**EXERCISE OBJECTIVE**
Your output should consist of the lines from the first line of the records below through the one with "is Azure Multi-Factor", exactly, minus the pictures.

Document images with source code
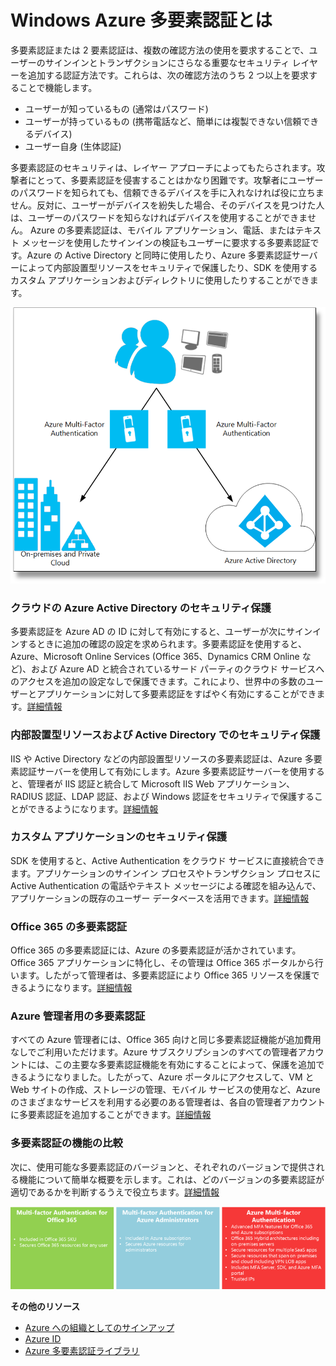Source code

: ﻿<properties urlDisplayName="" pageTitle="Windows Azure 多要素認証とは" metaKeywords="" description="" metaCanonical="" services="" documentationCenter="" title="What is Azure Multi-Factor Authentication?" authors="billmath" solutions="" manager="terrylan" editor="lisatoft" />

<tags ms.service="multi-factor-authentication" ms.workload="identity" ms.tgt_pltfrm="na" ms.devlang="na" ms.topic="article" ms.date="11/17/2014" ms.author="billmath" />





<h1 id="whatiswamfa">Windows Azure 多要素認証とは</h1>

多要素認証または 2 要素認証は、複数の確認方法の使用を要求することで、ユーザーのサインインとトランザクションにさらなる重要なセキュリティ レイヤーを追加する認証方法です。これらは、次の確認方法のうち 2 つ以上を要求することで機能します。 

* ユーザーが知っているもの (通常はパスワード)
* ユーザーが持っているもの (携帯電話など、簡単には複製できない信頼できるデバイス)
* ユーザー自身 (生体認証)

多要素認証のセキュリティは、レイヤー アプローチによってもたらされます。攻撃者にとって、多要素認証を侵害することはかなり困難です。攻撃者にユーザーのパスワードを知られても、信頼できるデバイスを手に入れなければ役に立ちません。反対に、ユーザーがデバイスを紛失した場合、そのデバイスを見つけた人は、ユーザーのパスワードを知らなければデバイスを使用することができません。
Azure の多要素認証は、モバイル アプリケーション、電話、またはテキスト メッセージを使用したサインインの検証もユーザーに要求する多要素認証です。Azure の Active Directory と同時に使用したり、Azure 多要素認証サーバーによって内部設置型リソースをセキュリティで保護したり、SDK を使用するカスタム アプリケーションおよびディレクトリに使用したりすることができます。 

![Azure Multi-Factor Authentication](./media/multi-factor-authentication/whatismfa.png)

<h3>クラウドの Azure Active Directory のセキュリティ保護</h3>

多要素認証を Azure AD の ID に対して有効にすると、ユーザーが次にサインインするときに追加の確認の設定を求められます。多要素認証を使用すると、Azure、Microsoft Online Services (Office 365、Dynamics CRM Online など)、および Azure AD と統合されているサード パーティのクラウド サービスへのアクセスを追加の設定なしで保護できます。これにより、世界中の多数のユーザーとアプリケーションに対して多要素認証をすばやく有効にすることができます。[詳細情報](http://msdn.microsoft.com/ja-jp/library/azure/dn249466.aspx)

<h3>内部設置型リソースおよび Active Directory でのセキュリティ保護</h3>

IIS や Active Directory などの内部設置型リソースの多要素認証は、Azure 多要素認証サーバーを使用して有効にします。Azure 多要素認証サーバーを使用すると、管理者が IIS 認証と統合して Microsoft IIS Web アプリケーション、RADIUS 認証、LDAP 認証、および Windows 認証をセキュリティで保護することができるようになります。[詳細情報](http://msdn.microsoft.com/ja-jp/library/azure/dn249467.aspx)
<h3>カスタム アプリケーションのセキュリティ保護</h3>

SDK を使用すると、Active Authentication をクラウド サービスに直接統合できます。アプリケーションのサインイン プロセスやトランザクション プロセスに Active Authentication の電話やテキスト メッセージによる確認を組み込んで、アプリケーションの既存のユーザー データベースを活用できます。[詳細情報](http://msdn.microsoft.com/ja-jp/library/azure/dn249464.aspx)

<h3>Office 365 の多要素認証</h3>

Office 365 の多要素認証には、Azure の多要素認証が活かされています。Office 365 アプリケーションに特化し、その管理は Office 365 ポータルから行います。したがって管理者は、多要素認証により Office 365 リソースを保護できるようになります。[詳細情報](http://msdn.microsoft.com/ja-jp/library/azure/dn383636.aspx)

<h3>Azure 管理者用の多要素認証</h3>

すべての Azure 管理者には、Office 365 向けと同じ多要素認証機能が追加費用なしでご利用いただけます。Azure サブスクリプションのすべての管理者アカウントには、この主要な多要素認証機能を有効にすることによって、保護を追加できるようになりました。したがって、Azure ポータルにアクセスして、VM と Web サイトの作成、ストレージの管理、モバイル サービスの使用など、Azure のさまざまなサービスを利用する必要のある管理者は、各自の管理者アカウントに多要素認証を追加することができます。[詳細情報](http://msdn.microsoft.com/ja-jp/library/azure/dn249471.aspx)

<h3>多要素認証の機能の比較</h3>

次に、使用可能な多要素認証のバージョンと、それぞれのバージョンで提供される機能について簡単な概要を示します。これは、どのバージョンの多要素認証が適切であるかを判断するうえで役立ちます。[詳細情報](http://msdn.microsoft.com/ja-jp/library/azure/dn249471.aspx)

![Azure Multi-Factor Authentication Feature Comparison](./media/multi-factor-authentication/mfacomparison2.png)


**その他のリソース**

* [Azure への組織としてのサインアップ](/ja-jp/manage/services/identity/organizational-account/)
* [Azure ID](/ja-jp/manage/windows/fundamentals/identity/)
* [Azure 多要素認証ライブラリ](http://technet.microsoft.com/ja-jp/library/dn249471.aspx)


<!--HONumber=35.2-->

**REPLY TO THE EXERCISE**
Source code

: ﻿<properties urlDisplayName="" pageTitle="Windows Azure 多要素認証とは" metaKeywords="" description="" metaCanonical="" services="" documentationCenter="" title="What is Azure Multi-Factor Authentication?" authors="billmath" solutions="" manager="terrylan" editor="lisatoft" />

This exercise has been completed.